:: What to work on ::
In the copy, every record below must appear exactly as given, and no picture may appear.

*** Materials provided Section Begins ***

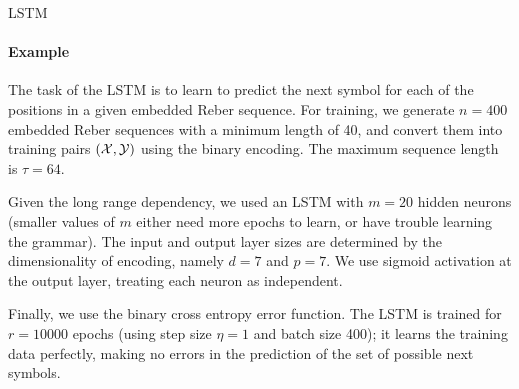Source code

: \begin{frame}{LSTM}
\framesubtitle{Example}
    
    The task of the LSTM is to learn to predict the next symbol for each
    of the positions in a given embedded Reber sequence. 
    For training, we
    generate $n=400$ embedded Reber sequences with a minimum length of
    40, and convert them into
    training pairs $({\mathcal X}, {\mathcal Y})$ using the binary encoding.%
    The maximum sequence length is $\tau=64$. 

\medskip
    
    Given the long range dependency, we used an LSTM with $m=20$ hidden
    neurons (smaller values of $m$ either need more epochs to
    learn, or have trouble learning the grammar).
    The input and output layer sizes are
    determined by the dimensionality of encoding, namely $d= 7$ and
    $p=7$. We use sigmoid activation at the output layer, treating
    each neuron as independent. 

\medskip

Finally, we use  the binary cross
    entropy error function. The LSTM is trained for $r=10000$ epochs
    (using step size $\eta= 1$ and batch size 400); it 
    learns the training data perfectly, making no errors in the
    prediction of the set of possible next symbols. 
\end{frame}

*** Materials provided Section Ends ***

:: Answer box ::
Source code

: \begin{frame}{LSTM}
\framesubtitle{Example}
    
    The task of the LSTM is to learn to predict the next symbol for each
    of the positions in a given embedded Reber sequence. 
    For training, we
    generate $n=400$ embedded Reber sequences with a minimum length of
    40, and convert them into
    training pairs $({\mathcal X}, {\mathcal Y})$ using the binary encoding.%
    The maximum sequence length is $\tau=64$. 

\medskip
    
    Given the long range dependency, we used an LSTM with $m=20$ hidden
    neurons (smaller values of $m$ either need more epochs to
    learn, or have trouble learning the grammar).
    The input and output layer sizes are
    determined by the dimensionality of encoding, namely $d= 7$ and
    $p=7$. We use sigmoid activation at the output layer, treating
    each neuron as independent. 

\medskip

Finally, we use  the binary cross
    entropy error function. The LSTM is trained for $r=10000$ epochs
    (using step size $\eta= 1$ and batch size 400); it 
    learns the training data perfectly, making no errors in the
    prediction of the set of possible next symbols. 
\end{frame}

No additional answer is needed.